Żartuję, po prostu nie było czego pokazywać.
onectica pisze:
A gdzie fotki całej wymienionej reszty?

Ehhh... szkoda gadać

Większość kwiatków przypadło akurat na 3 pochmurne dni jakie u mnie były. I tym oto sposobem Chamaecereus 2 kwiatów nie rozwinął (lub były tylko pierwszego dnia, ale nie było mnie wtedy w domu) a próbował przez jakieś 4 dni. Co ciekawe chyba zawiązał się jeden owoc, choć wtedy nie kwitł żaden Echinopsis/Lobivia/inny Chamaecereus, więc to dla mnie wielka niewiadoma. Na szczęście ma jeszcze z 3 pąki więc może teraz go złapię. Helioska i Rebutia Sp. to samo - co z tego, że kwiaty są, jak niemal w całości zamknięte?

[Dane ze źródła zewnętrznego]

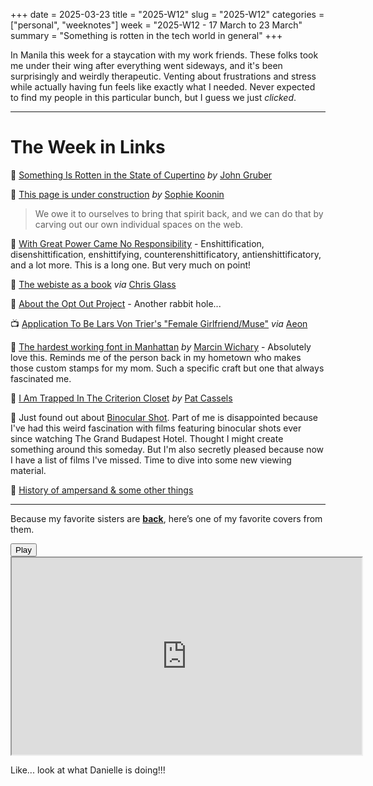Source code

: +++
date = 2025-03-23
title = "2025-W12"
slug = "2025-W12"
categories = ["personal", "weeknotes"]
week = "2025-W12 - 17 March to 23 March"
summary = "Something is rotten in the tech world in general"
+++

In Manila this week for a staycation with my work friends. These folks took me under their wing after everything went sideways, and it's been surprisingly and weirdly therapeutic. Venting about frustrations and stress while actually having fun feels like exactly what I needed. Never expected to find my people in this particular bunch, but I guess we just *clicked*.

---

# The Week in Links

 [Something Is Rotten in the State of Cupertino](https://daringfireball.net/2025/03/something_is_rotten_in_the_state_of_cupertino/?ref=krabf.com) *by* [John Gruber](daringfireball.net)

🔗 [This page is under construction](https://localghost.dev/blog/this-page-is-under-construction/?ref=krabf.com) *by* [Sophie Koonin](localghost.de)
> We owe it to ourselves to bring that spirit back, and we can do that by carving out our own individual spaces on the web.

🔗 [With Great Power Came No Responsibility](https://pluralistic.net/2025/02/26/ursula-franklin/#) - Enshittification, disenshittification, enshittifying, counterenshittificatory, antienshittificatory, and a lot more. This is a long one. But very much on point!

🔗 [The webiste as a book](https://vhbelvadi.com/gonville/?ref=krabf.com) *via* [Chris Glass](https://chrisglass.com/?ref=krabf.com)

🔗 [About the Opt Out Project](https://www.optoutproject.net/about-the-opt-out-project/) - Another rabbit hole...

📺 [Application To Be Lars Von Trier's "Female Girlfriend/Muse"](https://vimeo.com/1046594792) *via* [Aeon](https://aeon.co/?ref=krabf.com)

🔗 [The hardest working font in Manhattan](https://aresluna.org/the-hardest-working-font-in-manhattan/) *by* [Marcin Wichary](https://aresluna.org/) - Absolutely love this. Reminds me of the person back in my hometown who makes those custom stamps for my mom. Such a specific craft but one that always fascinated me.

🔗 [I Am Trapped In The Criterion Closet](https://www.mcsweeneys.net/articles/i-am-trapped-in-the-criterion-closet/?ref=krabf.com) *by* [Pat Cassels](https://www.mcsweeneys.net/authors/patrick-cassels)

🔗 Just found out about [Binocular Shot](https://binocularshot.com/). Part of me is disappointed because I've had this weird fascination with films featuring binocular shots ever since watching The Grand Budapest Hotel. Thought I might create something around this someday. But I'm also secretly pleased because now I have a list of films I've missed. Time to dive into some new viewing material.

🔗 [History of ampersand & some other things](https://www.typography.com/blog/our-middle-name/?ref=krabf.com)

---
Because my favorite sisters are [**back**](https://www.youtube.com/watch?v=dOI_QTmK8Ks), here’s one of my favorite covers from them.

<lite-youtube videoid="jzI2FM2-7GM" style="background-image: url(&quot;https://i.ytimg.com/vi/jzI2FM2-7GM/hqdefault.jpg&quot;);" class="lyt-activated"><button type="button" class="lty-playbtn"><span class="lyt-visually-hidden">Play</span></button><iframe width="560" height="315" title="Play" allow="accelerometer; autoplay; encrypted-media; gyroscope; picture-in-picture" allowfullscreen="" src="https://www.youtube-nocookie.com/embed/jzI2FM2-7GM?autoplay"></iframe></lite-youtube>

Like... look at what Danielle is doing!!!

W weekend podlałem "pupili" dzięki czemu pąki na E. subdenudata już teraz znacznie podrosły (zamierzają kwitnąć chyba 4 sztuki ale po 1 kwiatku) a pare kaktusów zdecydowało, że jednak pobierze w tym sezonie wodę.
Koniec pisania, niżej zdjęcia tego, co było w miarę rozwinięte w ostatnim czasie:
Gymnocalycium baldianum (2 kwiaty go totalnie wymęczyły, zapadł się, strona od południa jest żółta, a miejscami pomarańczowa. Lecz wodę pobrał i nie jest miękki.